2
votes

We are intermittently seeing duplicate HTTP request hitting our Azure Cloud Service application. Our application uses Azure Traffic Manager distribute traffic across two regions (for DR purposes). We have 3 large web role instances per region.

Has anyone encountered (ideally, solved) a similar issue in Azure?

More specifics below:

1. Trace logging:

Trace logging is implemented in the MVC controller action which appears to be duplicated:

    [HttpPost]
    public JsonResult JsonPost(FormCollection formData)
    {
        Logger.Info(LogFormatter.FormatMessage(ToString(), "JsonPost", UserHelper.CustomerSession.CustomerId, "Begin JSON post."));
        var result = new DefaultJsonResult();
        try
        {
            #region Build and validate foo model
            var fooModel = BuildFooModel(formData);
            .
            .
            .
        }
        catch (Exception ex)
        {
            Logger.Error(LogFormatter.FormatException(ex, ToString(), "JsonPost",
                UserHelper.CustomerSession.CustomerId, "Error while proccessing Foo."));
            result.Success = false;
            result.Action = new JsonResultAction(JsonResultActionType.Display);
            result.Error = new JsonResultError();
            result.Error.Details.Add(new JsonResultErrorDetail
            {
                Type = "FooProcessing",
                Message = "Error while proccessing Foo."
            });
        }
        Logger.Info(LogFormatter.FormatMessage(ToString(), "JsonPost", UserHelper.CustomerSession.CustomerId, "End JSON post."));

        return Json(result);
    }                

In the trace logs we see multiple instances of the following:

Message: Calculating bar.
Timestamp: 01/22/2015 03:42:28
Controller Name: Com.Web.Controllers.FooController
Action Name: bar
User Id: 85c5d33f-05b3-40d5-9e73-1219ca490e7e
RoleInstance=StoreWebApp_IN_0; WindowsIdentity.Name=NT AUTHORITY\NETWORK SERVICE; ManagedThreadId=15;

Message: Begin JSON post.
Timestamp: 01/22/2015 03:43:22
Controller Name: Com.Web.Controllers.FooController
Action Name: JsonPost
User Id: 85c5d33f-05b3-40d5-9e73-1219ca490e7e
RoleInstance=StoreWebApp_IN_0; WindowsIdentity.Name=NT AUTHORITY\NETWORK SERVICE; ManagedThreadId=28;

Message: Sending Foo Notification
Timestamp: 01/22/2015 03:43:28
Controller Name: Com.Web.Business.Modules.Foo.FooModule
Action Name: ProcessFoo
User Id: 85c5d33f-05b3-40d5-9e73-1219ca490e7e
RoleInstance=StoreWebApp_IN_0; WindowsIdentity.Name=NT AUTHORITY\NETWORK SERVICE; ManagedThreadId=28;

Message: Begin JSON post.
Timestamp: 01/22/2015 03:43:30
Controller Name: Com.Web.Controllers.FooController
Action Name: JsonPost
User Id: 85c5d33f-05b3-40d5-9e73-1219ca490e7e
RoleInstance=StoreWebApp_IN_2; WindowsIdentity.Name=NT AUTHORITY\NETWORK SERVICE; ManagedThreadId=13;

A couple things of note:

  1. The second "Begin JSON post" happens before the first request logs its "End JSON post" (which is never logged BTW)

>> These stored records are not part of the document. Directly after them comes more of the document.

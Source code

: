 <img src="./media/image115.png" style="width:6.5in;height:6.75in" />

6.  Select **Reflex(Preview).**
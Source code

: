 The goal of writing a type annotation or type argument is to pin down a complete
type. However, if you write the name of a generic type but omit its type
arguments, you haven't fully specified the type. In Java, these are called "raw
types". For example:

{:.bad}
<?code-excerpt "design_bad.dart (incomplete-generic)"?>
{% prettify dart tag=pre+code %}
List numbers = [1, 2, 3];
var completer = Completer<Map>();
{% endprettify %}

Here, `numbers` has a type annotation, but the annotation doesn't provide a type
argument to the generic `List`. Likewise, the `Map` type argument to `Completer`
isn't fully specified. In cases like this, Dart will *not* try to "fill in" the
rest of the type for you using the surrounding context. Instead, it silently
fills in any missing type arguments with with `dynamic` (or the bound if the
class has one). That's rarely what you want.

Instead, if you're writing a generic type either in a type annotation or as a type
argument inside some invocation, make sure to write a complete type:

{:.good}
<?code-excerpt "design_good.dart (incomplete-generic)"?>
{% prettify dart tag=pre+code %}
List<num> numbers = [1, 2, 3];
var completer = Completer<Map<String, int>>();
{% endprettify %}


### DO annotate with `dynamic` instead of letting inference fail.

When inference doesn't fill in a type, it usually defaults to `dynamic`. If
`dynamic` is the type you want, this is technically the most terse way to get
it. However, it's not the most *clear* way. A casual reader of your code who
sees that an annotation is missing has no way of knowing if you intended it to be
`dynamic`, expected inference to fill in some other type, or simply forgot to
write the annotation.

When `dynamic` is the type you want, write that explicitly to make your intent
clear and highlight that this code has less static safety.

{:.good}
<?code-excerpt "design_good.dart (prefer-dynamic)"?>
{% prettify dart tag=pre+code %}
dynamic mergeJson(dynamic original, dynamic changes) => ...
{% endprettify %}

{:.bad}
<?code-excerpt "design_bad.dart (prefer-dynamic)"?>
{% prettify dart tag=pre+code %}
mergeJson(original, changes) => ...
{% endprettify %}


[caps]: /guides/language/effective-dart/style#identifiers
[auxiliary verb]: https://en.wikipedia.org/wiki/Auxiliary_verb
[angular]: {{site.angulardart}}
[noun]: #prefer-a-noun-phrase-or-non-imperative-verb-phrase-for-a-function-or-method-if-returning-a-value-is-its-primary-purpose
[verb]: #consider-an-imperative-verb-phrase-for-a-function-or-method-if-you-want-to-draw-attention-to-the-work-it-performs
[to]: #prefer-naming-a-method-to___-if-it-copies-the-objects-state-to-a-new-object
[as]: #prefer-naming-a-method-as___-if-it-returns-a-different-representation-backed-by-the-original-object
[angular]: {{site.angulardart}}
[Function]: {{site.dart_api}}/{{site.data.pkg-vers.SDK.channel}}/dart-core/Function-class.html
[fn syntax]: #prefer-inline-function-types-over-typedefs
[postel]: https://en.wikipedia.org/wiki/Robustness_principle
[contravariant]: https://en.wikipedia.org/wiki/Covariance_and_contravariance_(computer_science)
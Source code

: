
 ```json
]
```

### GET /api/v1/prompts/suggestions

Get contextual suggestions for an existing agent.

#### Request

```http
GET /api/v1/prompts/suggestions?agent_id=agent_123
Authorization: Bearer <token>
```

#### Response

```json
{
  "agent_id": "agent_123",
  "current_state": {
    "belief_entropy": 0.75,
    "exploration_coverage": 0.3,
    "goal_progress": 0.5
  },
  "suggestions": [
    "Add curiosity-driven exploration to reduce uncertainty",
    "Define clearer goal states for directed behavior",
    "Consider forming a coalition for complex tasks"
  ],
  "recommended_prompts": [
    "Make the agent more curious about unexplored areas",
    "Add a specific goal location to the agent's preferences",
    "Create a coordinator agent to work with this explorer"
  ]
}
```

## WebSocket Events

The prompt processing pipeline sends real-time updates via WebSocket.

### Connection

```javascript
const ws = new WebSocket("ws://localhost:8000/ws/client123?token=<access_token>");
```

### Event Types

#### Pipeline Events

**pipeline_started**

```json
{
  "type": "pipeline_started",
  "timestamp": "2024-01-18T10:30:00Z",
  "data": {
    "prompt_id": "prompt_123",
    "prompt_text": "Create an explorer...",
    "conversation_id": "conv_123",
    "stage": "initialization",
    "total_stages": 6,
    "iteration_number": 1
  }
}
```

  2. The second "Begin JSON post" occurs on another web role instance

2. IIS Logs:

The corresponding IIS logs are as follows:

2015-01-22 03:42:29 W3SVC1273337584 RD00155DE0F696 127.0.0.13 POST /foo/bar
- 443 [email protected] 128.0.0.28 HTTP/1.1 Mozilla/5.0+(Macintosh;+Intel+Mac+OS+X+10_8_2)+AppleWebKit/536.26.17+(KHTML,+like+Gecko)+Version/6.0.2+Safari/536.26.17

2015-01-22 03:43:30 W3SVC1273337584 RD00155DE0CAC8 127.0.0.54 POST /foo/jsonpost
- 443 [email protected] 128.0.0.28 HTTP/1.1 Mozilla/5.0+(Macintosh;+Intel+Mac+OS+X+10_8_2)+AppleWebKit/536.26.17+(KHTML,+like+Gecko)+Version/6.0.2+Safari/536.26.17

At this point you're probably asking yourself where is the IIS log entry for the first /foo/jsonpost request? This behavior is consistent for every instance of the duplicated request, however, the reason is still a mystery.

Thanks for reading. Any insight or even suggestions on how to troubleshoot further would be appreciated.


Googling "azure duplicated requests" yielded the following results:

Update 1/26/2015
Enabled Failed Request Tracing in hopes to capture the phantom (first /foo/jsonpost) request and isolate where it's coming from. Unfortunately, still no luck, Failed Request Tracing is consistent with the IIS logs.

1
Perhaps this is due lengthy / large post requests being terminated by the Cloud Service Load Balancer, resulting in the client re-posting the data? I've seen this behaviour in other cloud load balancing scenarios.Simon W
Our posts aren't necessarily long running (around 10 seconds max). Regardless, I'd expect to see an IIS log entry for the original post if it originated from the clientside. I do think the issue is related to the load balancer, but I can't explain the missing IIS log entry.HOCA
My guess is that your first "Begin JSON post" is hanging somewhere in the code and timing out, and then the client is disconnecting and reconnecting to the other instance. You may see this failed request in the http.sys logs. I would start with additional logging within the JsonPost method to see how far into the code that particular request is getting.kwill
The 2nd log entry for "Begin JSON post" is about 10s after the first. You say that posts take about 10s. Looks like the client reposted. Can you exclude that possibility?usr
@kwill - We have extensive tracing in the JsonPost method. So far, the only pattern we see is the absence of the final trace message in the method. To your point, we'll add more logging to understand what's happening in the gap.HOCA

1 Answers

2
votes

Case Closed:

The missing log entry was caused by a stack overflow due to flawed third party API communication logic. When IIS restarted it resumed/recovered the request that caused the stack overflow. Because the connection was kept alive throughout the recycle the client only saw the response to the second execution. The reason the stack overflow didn't occur with the second attempt is that execution takes a different code path than the first execution.

How did we know there was a stack overflow (besides a TODO comment that read "prevent stack overflow"):

  • In system event logs: "A process serving application pool 'ASP.NET v4.0' suffered a fatal communication error with the Windows Process Activation Service. The process id was '5328'. The data field contains the error number."
  • In the HTTPERR (IIS) logs, "Connection_Abandoned_By_ReqQueue" error occurs, meaning a worker process from the application pool has quit unexpectedly or orphaned a pending request by closing its handle
  • Crash logs show 0x800703e9 - “Recursion too deep; the stack overflowed.

Hope these findings are helpful for other lost souls trying to solve the mystery of missing IIS logs...